(Assigned task)
Each line from the one containing "1. Raise the" to the end of the entries is to be repeated exactly, and no other line.

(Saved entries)
============
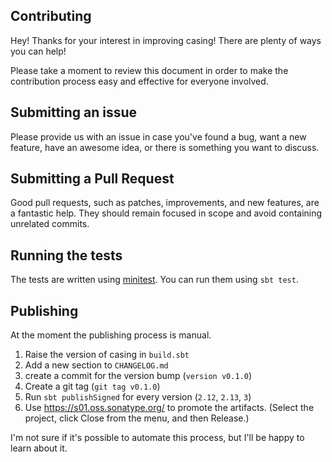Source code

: ## Contributing
Hey! Thanks for your interest in improving casing! There are plenty of ways you can help!

Please take a moment to review this document in order to make the contribution process easy and effective for everyone involved.

## Submitting an issue
Please provide us with an issue in case you've found a bug, want a new feature, have an awesome idea, or there is something you want to discuss.

## Submitting a Pull Request
Good pull requests, such as patches, improvements, and new features, are a fantastic help. They should remain focused in scope and avoid containing unrelated commits.

## Running the tests
The tests are written using [minitest](https://github.com/monix/minitest). You can run them using `sbt test`.

## Publishing
At the moment the publishing process is manual.

1. Raise the version of casing in `build.sbt`
2. Add a new section to `CHANGELOG.md`
3. create a commit for the version bump (`version v0.1.0`)
4. Create a git tag (`git tag v0.1.0`)
5. Run `sbt publishSigned` for every version (`2.12`, `2.13`, `3`)
6. Use https://s01.oss.sonatype.org/ to promote the artifacts. (Select the project, click Close from the menu, and then Release.)

I'm not sure if it's possible to automate this process, but I'll be happy to learn about it.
============
(Task result)
1. Raise the version of casing in `build.sbt`
2. Add a new section to `CHANGELOG.md`
3. create a commit for the version bump (`version v0.1.0`)
4. Create a git tag (`git tag v0.1.0`)
5. Run `sbt publishSigned` for every version (`2.12`, `2.13`, `3`)
6. Use https://s01.oss.sonatype.org/ to promote the artifacts. (Select the project, click Close from the menu, and then Release.)

I'm not sure if it's possible to automate this process, but I'll be happy to learn about it.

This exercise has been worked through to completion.